Which AI report is Matignon refusing to publish?
A cross-inspectorate report (IGAS, IGF and IGA) on the impact of artificial intelligence in the French civil service, commissioned under the Bayrou government. According to Acteurs Publics (June 18), it has sat in the PM's drawers for several weeks.
Why hide a report described as reassuring?
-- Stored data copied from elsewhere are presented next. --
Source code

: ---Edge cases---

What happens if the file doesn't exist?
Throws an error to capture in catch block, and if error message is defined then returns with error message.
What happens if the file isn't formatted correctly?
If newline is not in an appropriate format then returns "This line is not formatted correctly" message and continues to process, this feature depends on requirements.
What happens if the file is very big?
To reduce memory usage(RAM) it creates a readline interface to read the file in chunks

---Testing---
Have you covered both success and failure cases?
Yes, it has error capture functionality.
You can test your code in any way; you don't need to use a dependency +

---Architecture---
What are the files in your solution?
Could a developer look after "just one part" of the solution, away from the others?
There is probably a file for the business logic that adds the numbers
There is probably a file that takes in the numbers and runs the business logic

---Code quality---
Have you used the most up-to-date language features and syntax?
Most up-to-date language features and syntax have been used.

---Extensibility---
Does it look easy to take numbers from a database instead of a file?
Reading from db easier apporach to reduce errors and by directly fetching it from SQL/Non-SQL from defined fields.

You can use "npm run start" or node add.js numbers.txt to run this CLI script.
Because less than a year before the presidential election and months before the civil-service professional elections, any figure on AI and public employment becomes political ammunition. Too low, it serves those who want to cut headcount. Too nuanced, it feeds suspicions of a hidden plan.
What do the numbers say about civil-service headcount in 2026?
The government advertises a net cut of 3,000 jobs, but budget documents stripped of accounting effects show a real positive balance of more than 8,000 FTEs, including 5,400 in Education. Acteurs Publics calls it a fudge.
How does the European Union handle AI in its administrations?
The European Commission deployed its own internal language model, GPT@EC, open to all its staff, with the code set to go open source in 2026. It communicates openly about its in-house tool.
Is a framework for AI use being negotiated in the civil service?
Yes. Paris is negotiating a framework for AI use with the unions by autumn. But union reps discovered a draft agreement already finalized on June 18, with no access to the figures the state keeps to itself.